Autoantibody testing

Pulmonologists at our center typically order a broad panel of autoantibodies to screen for CTD in patients with unexplained respiratory problems. In this study, the decision to check for autoantibodies – including the anti-CCP antibody – was made by the evaluating pulmonologist.

Anti-CCP testing

Anti-CCP was tested using the INOVA Diagnostics QUANTA Lite CCP3.1 IgG/IgA ELISA kit (San Diego, CA, USA) wherein a positive result is defined by an anti-CCP titer of >20 IU. A positive result with this kit is defined by an anti-CCP titer of >20 IU. A low-positive titer is defined as 21–39 IU, a moderate-positive titer as 40–59 IU, and a high-titer positive as ≥60 IU.

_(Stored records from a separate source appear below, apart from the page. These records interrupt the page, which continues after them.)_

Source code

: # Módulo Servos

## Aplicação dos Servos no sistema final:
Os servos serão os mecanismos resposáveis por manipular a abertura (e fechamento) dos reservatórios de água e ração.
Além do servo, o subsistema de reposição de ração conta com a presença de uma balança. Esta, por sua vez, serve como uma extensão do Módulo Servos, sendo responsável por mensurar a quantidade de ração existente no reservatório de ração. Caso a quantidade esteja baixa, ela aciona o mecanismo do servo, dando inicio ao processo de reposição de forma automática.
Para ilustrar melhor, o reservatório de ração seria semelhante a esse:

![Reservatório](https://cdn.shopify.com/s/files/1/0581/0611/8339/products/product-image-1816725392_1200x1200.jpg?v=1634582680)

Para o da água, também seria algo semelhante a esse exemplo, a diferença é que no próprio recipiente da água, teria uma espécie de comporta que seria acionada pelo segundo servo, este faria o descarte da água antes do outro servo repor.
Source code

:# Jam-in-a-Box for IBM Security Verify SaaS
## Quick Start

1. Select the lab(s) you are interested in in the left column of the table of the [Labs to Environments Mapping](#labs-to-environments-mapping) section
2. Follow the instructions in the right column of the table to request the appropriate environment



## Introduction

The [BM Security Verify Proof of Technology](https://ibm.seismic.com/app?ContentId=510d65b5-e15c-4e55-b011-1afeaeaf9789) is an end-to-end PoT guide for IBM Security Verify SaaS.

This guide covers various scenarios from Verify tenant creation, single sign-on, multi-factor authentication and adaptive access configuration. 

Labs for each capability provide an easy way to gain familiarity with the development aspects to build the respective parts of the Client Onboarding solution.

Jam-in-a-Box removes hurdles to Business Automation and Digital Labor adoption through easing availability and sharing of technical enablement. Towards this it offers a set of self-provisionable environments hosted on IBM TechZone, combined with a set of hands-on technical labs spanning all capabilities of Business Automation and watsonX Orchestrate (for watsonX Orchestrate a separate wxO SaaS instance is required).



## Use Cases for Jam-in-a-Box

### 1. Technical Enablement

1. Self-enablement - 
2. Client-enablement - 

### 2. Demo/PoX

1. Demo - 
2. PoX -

Radiographic and histopathological data analyses

The thoracic HRCT scan for each subject was reviewed and scored in a standardized manner by expert thoracic radiologists (DAL, DAB, ISP) blinded to clinical data. The HRCT scan was considered as demonstrating “airways disease” if there was evidence of mosaic attenuation on inspiratory images, air-trapping on expiratory images, cylindrical bronchiectasis, or bronchiolitis (centrilobular nodularity). The HRCT scan was considered as demonstrating “ILD” if there was evidence of reticular and/or ground-glass opacities, with or without traction bronchiectasis or honeycombing, in a pattern consistent with diffuse parenchymal lung disease. Available lung histopathologic specimens were reviewed and scored in a standardized manner by expert lung pathologists (RDAD, SDG) blinded to clinical data.

Statistical analysis

Baseline data were tabulated using proportions, counts, or medians with measures of central tendency. We compared anti-CCP titer between subgroups defined by HRCT pattern by using the Kruskal–Wallis Test (non-parametric equivalent to one-way analysis of variance) and between former and never smokers by using the Mann–Whitney U test. We compared HRCT patterns between subgroups stratified on anti-CCP titer (low vs. non-low) by using the Chi-square statistic. We used Spearman’s rank correlation to examine the relationships between anti-CCP titer and other continuous variables. We considered p < 0.05 to represent statistical significance. All statistics were run using SAS, Version 9.2 (SAS Inc.; Cary, NC).

Results

We identified 74 subjects who met our inclusion criteria. The majority were women, and most were former cigarette smokers (Table 1). Each subject presented with unexplained respiratory symptoms (dyspnea n=15 [20%], cough n=17 [23%], or both n=42 [57%]). Based on a comprehensive symptom review and clinical assessment by the treating physician, no subject had a history of or current symptoms or signs of joint inflammation (or non-articular symptoms or signs of RA or other CTD). Nearly half (n=36) of the subjects had rheumatologic evaluation within the context of the positive anti-CCP and none of these subjects had features to suggest RA or other CTD. The remainder of the cohort (n=38) did not have specific consultation with a rheumatologist, but on medical record review, none had features to suggest RA or other CTD as determined by their treating physician.

Table 1.

Characteristics of subjects after stratification on anti-CCP titer.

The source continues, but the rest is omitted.